Data provided:
== Segment start ==

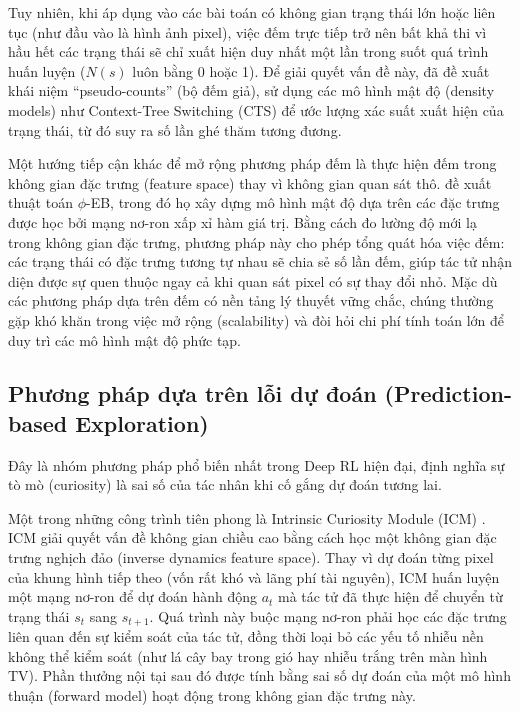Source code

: \documentclass{uetgraduation}
\begin{document}
Tuy nhiên, khi áp dụng vào các bài toán có không gian trạng thái lớn hoặc liên tục (như đầu vào là hình ảnh pixel), việc đếm trực tiếp trở nên bất khả thi vì hầu hết các trạng thái sẽ chỉ xuất hiện duy nhất một lần trong suốt quá trình huấn luyện ($N(s)$ luôn bằng 0 hoặc 1). Để giải quyết vấn đề này, \cite{bellemare2016} đã đề xuất khái niệm ``pseudo-counts'' (bộ đếm giả), sử dụng các mô hình mật độ (density models) như Context-Tree Switching (CTS) để ước lượng xác suất xuất hiện của trạng thái, từ đó suy ra số lần ghé thăm tương đương.

Một hướng tiếp cận khác để mở rộng phương pháp đếm là thực hiện đếm trong không gian đặc trưng (feature space) thay vì không gian quan sát thô. \cite{martin2017} đề xuất thuật toán $\phi$-EB, trong đó họ xây dựng mô hình mật độ dựa trên các đặc trưng được học bởi mạng nơ-ron xấp xỉ hàm giá trị. Bằng cách đo lường độ mới lạ trong không gian đặc trưng, phương pháp này cho phép tổng quát hóa việc đếm: các trạng thái có đặc trưng tương tự nhau sẽ chia sẻ số lần đếm, giúp tác tử nhận diện được sự quen thuộc ngay cả khi quan sát pixel có sự thay đổi nhỏ. Mặc dù các phương pháp dựa trên đếm có nền tảng lý thuyết vững chắc, chúng thường gặp khó khăn trong việc mở rộng (scalability) và đòi hỏi chi phí tính toán lớn để duy trì các mô hình mật độ phức tạp.

\subsection{Phương pháp dựa trên lỗi dự đoán (Prediction-based Exploration)}

Đây là nhóm phương pháp phổ biến nhất trong Deep RL hiện đại, định nghĩa sự tò mò (curiosity) là sai số của tác nhân khi cố gắng dự đoán tương lai.

Một trong những công trình tiên phong là Intrinsic Curiosity Module (ICM) \cite{pathak2017}. ICM giải quyết vấn đề không gian chiều cao bằng cách học một không gian đặc trưng nghịch đảo (inverse dynamics feature space). Thay vì dự đoán từng pixel của khung hình tiếp theo (vốn rất khó và lãng phí tài nguyên), ICM huấn luyện một mạng nơ-ron để dự đoán hành động $a_t$ mà tác tử đã thực hiện để chuyển từ trạng thái $s_t$ sang $s_{t+1}$. Quá trình này buộc mạng nơ-ron phải học các đặc trưng liên quan đến sự kiểm soát của tác tử, đồng thời loại bỏ các yếu tố nhiễu nền không thể kiểm soát (như lá cây bay trong gió hay nhiễu trắng trên màn hình TV). Phần thưởng nội tại sau đó được tính bằng sai số dự đoán của một mô hình thuận (forward model) hoạt động trong không gian đặc trưng này.
\end{document}

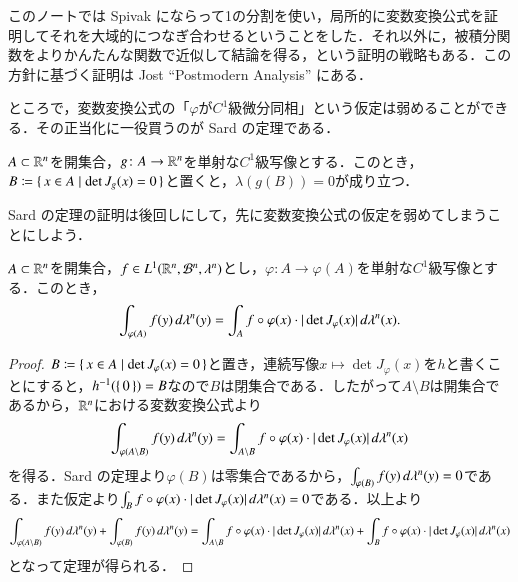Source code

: \begin{que}[**]
このノートでは Spivak にならって1の分割を使い，局所的に変数変換公式を証明してそれを大域的につなぎ合わせるということをした．それ以外に，被積分関数をよりかんたんな関数で近似して結論を得る，という証明の戦略もある．この方針に基づく証明は Jost ``Postmodern Analysis'' にある．
\end{que}

ところで，変数変換公式の「$\varphi$が$C^1$級微分同相」という仮定は弱めることができる．その正当化に一役買うのが Sard の定理である．

\begin{thm}[Sard]
$A \subset \mathbb{R}^n$を開集合，$g \colon A \to \mathbb{R}^n$を単射な$C^1$級写像とする．このとき，$B \coloneqq \set{x \in A | \det J_g(x) = 0}$と置くと，$\lambda(g(B))=0$が成り立つ．
\end{thm}

Sard の定理の証明は後回しにして，先に変数変換公式の仮定を弱めてしまうことにしよう．

\begin{thm}$A \subset \mathbb{R}^n$を開集合，$f \in L^1(\mathbb{R}^n, \mathcal{B}^n ,\lambda^n)$とし，$\varphi \colon A \to \varphi(A)$を単射な$C^1$級写像とする．このとき，
\begin{equation}
\int_{\varphi(A)} f(y) \mathop{}\!d\lambda^n(y) = \int_A f \circ \varphi(x) \cdot | \det J_\varphi(x) | \mathop{}\!d \lambda^n(x).
\end{equation}
\end{thm}

\begin{proof}
$B \coloneqq \set{x \in A | \det J_\varphi(x) = 0}$と置き，連続写像$x \mapsto \det J_\varphi(x)$を$h$と書くことにすると，$h^{-1}(\set{0}) = B$なので$B$は閉集合である．したがって$A \setminus B$は開集合であるから，$\mathbb{R}^n$における変数変換公式より
\begin{equation}
\int_{\varphi(A \setminus B)} f(y) \mathop{}\!d\lambda^n(y) = \int_{A \setminus B} f \circ \varphi(x) \cdot | \det J_\varphi(x) | \mathop{}\!d \lambda^n(x)
\end{equation}を得る．Sard の定理より$\varphi(B)$は零集合であるから，$\int_{\varphi(B)} f(y) \mathop{}\!d\lambda^n(y) = 0$である．また仮定より$\int_{B} f \circ \varphi(x) \cdot | \det J_\varphi(x) | \mathop{}\!d \lambda^n(x) = 0$である．以上より
\begin{equation}
\int_{\varphi(A \setminus B)} f(y) \mathop{}\!d\lambda^n(y) + \int_{\varphi(B)} f(y) \mathop{}\!d\lambda^n(y) = \int_{A \setminus B} f \circ \varphi(x) \cdot | \det J_\varphi(x) | \mathop{}\!d \lambda^n(x) + \int_{B} f \circ \varphi(x) \cdot | \det J_\varphi(x) | \mathop{}\!d \lambda^n(x)
\end{equation}となって定理が得られる．
\end{proof}

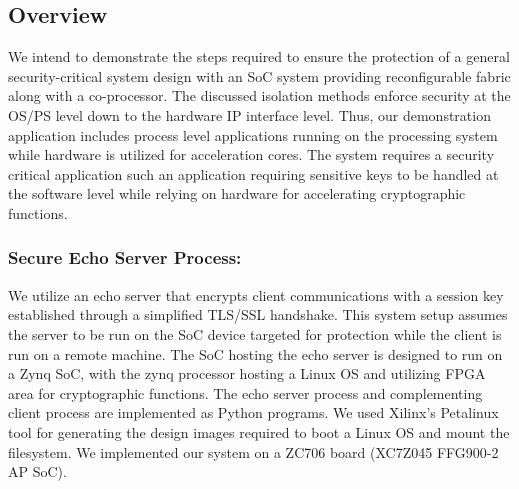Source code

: \documentclass[sigconf]{acmart}
\theoremstyle{plain}
\theoremstyle{remark}
\begin{document}

%


\subsection{Overview}

We intend to demonstrate the steps required to ensure the protection of a general security-critical system design with an SoC system providing reconfigurable fabric along with a co-processor. The discussed isolation methods enforce security at the OS/PS level down to the hardware IP interface level. Thus, our demonstration application includes process level applications running on the processing system while hardware is utilized for acceleration cores. The system requires a security critical application such an application requiring sensitive keys to be handled at the software level while relying on hardware for accelerating cryptographic functions.

\subsubsection{Secure Echo Server Process:}
We utilize an echo server that encrypts client communications with a session key established through a simplified TLS/SSL handshake. This system setup assumes the server to be run on the SoC device targeted for protection while the client is run on a remote machine. The SoC hosting the echo server is designed to run on a Zynq SoC, with the zynq processor hosting a Linux OS and utilizing FPGA area for cryptographic functions. The echo server process and complementing client process are implemented as Python programs. We used Xilinx's Petalinux tool for generating the design images required to boot a Linux OS and mount the filesystem. We implemented our system on a ZC706 board (XC7Z045 FFG900-2 AP SoC).
\end{document}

== Segment end ==

Task brief: Wherever a line of the data holds "subset", copy that line.

Result for this task:
$A \subset \mathbb{R}^n$を開集合，$g \colon A \to \mathbb{R}^n$を単射な$C^1$級写像とする．このとき，$B \coloneqq \set{x \in A | \det J_g(x) = 0}$と置くと，$\lambda(g(B))=0$が成り立つ．
\begin{thm}$A \subset \mathbb{R}^n$を開集合，$f \in L^1(\mathbb{R}^n, \mathcal{B}^n ,\lambda^n)$とし，$\varphi \colon A \to \varphi(A)$を単射な$C^1$級写像とする．このとき，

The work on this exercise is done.